→ **TASK REQUIREMENTS**:
Please reproduce exactly the line that contains "问题不大，还没到公务员发不出工资" and every line after it through the end of the records below, adding nothing else.

→ **Stored data entries**:
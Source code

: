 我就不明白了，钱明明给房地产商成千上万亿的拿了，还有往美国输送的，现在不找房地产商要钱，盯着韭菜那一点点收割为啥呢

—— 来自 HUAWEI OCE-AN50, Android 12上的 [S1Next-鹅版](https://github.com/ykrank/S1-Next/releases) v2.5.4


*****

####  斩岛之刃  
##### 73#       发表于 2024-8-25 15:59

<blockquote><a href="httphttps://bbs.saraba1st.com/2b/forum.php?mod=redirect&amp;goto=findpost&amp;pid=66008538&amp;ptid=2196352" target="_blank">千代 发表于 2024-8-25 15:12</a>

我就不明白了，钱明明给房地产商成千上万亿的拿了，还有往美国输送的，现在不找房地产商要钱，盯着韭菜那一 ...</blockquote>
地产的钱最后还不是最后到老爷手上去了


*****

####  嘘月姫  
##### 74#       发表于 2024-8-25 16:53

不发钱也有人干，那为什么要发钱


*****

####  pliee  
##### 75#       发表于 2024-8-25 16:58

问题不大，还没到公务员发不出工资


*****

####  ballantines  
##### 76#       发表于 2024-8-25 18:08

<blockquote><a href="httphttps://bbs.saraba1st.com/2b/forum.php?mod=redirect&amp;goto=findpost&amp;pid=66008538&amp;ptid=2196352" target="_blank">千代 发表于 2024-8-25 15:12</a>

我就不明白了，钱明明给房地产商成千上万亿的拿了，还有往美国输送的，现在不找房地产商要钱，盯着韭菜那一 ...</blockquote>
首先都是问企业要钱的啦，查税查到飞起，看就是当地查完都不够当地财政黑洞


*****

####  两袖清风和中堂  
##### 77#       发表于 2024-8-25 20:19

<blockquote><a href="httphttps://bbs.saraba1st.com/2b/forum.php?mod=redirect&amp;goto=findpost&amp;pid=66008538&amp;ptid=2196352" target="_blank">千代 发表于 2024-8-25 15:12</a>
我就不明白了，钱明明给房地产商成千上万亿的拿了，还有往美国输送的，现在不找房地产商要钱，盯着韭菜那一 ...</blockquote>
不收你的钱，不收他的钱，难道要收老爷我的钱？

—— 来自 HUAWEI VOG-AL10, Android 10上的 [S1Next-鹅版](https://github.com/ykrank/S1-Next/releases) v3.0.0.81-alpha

→ **EXERCISE RESULT**:
问题不大，还没到公务员发不出工资


*****

####  ballantines  
##### 76#       发表于 2024-8-25 18:08

<blockquote><a href="httphttps://bbs.saraba1st.com/2b/forum.php?mod=redirect&amp;goto=findpost&amp;pid=66008538&amp;ptid=2196352" target="_blank">千代 发表于 2024-8-25 15:12</a>

我就不明白了，钱明明给房地产商成千上万亿的拿了，还有往美国输送的，现在不找房地产商要钱，盯着韭菜那一 ...</blockquote>
首先都是问企业要钱的啦，查税查到飞起，看就是当地查完都不够当地财政黑洞


*****

####  两袖清风和中堂  
##### 77#       发表于 2024-8-25 20:19

<blockquote><a href="httphttps://bbs.saraba1st.com/2b/forum.php?mod=redirect&amp;goto=findpost&amp;pid=66008538&amp;ptid=2196352" target="_blank">千代 发表于 2024-8-25 15:12</a>
我就不明白了，钱明明给房地产商成千上万亿的拿了，还有往美国输送的，现在不找房地产商要钱，盯着韭菜那一 ...</blockquote>
不收你的钱，不收他的钱，难道要收老爷我的钱？

—— 来自 HUAWEI VOG-AL10, Android 10上的 [S1Next-鹅版](https://github.com/ykrank/S1-Next/releases) v3.0.0.81-alpha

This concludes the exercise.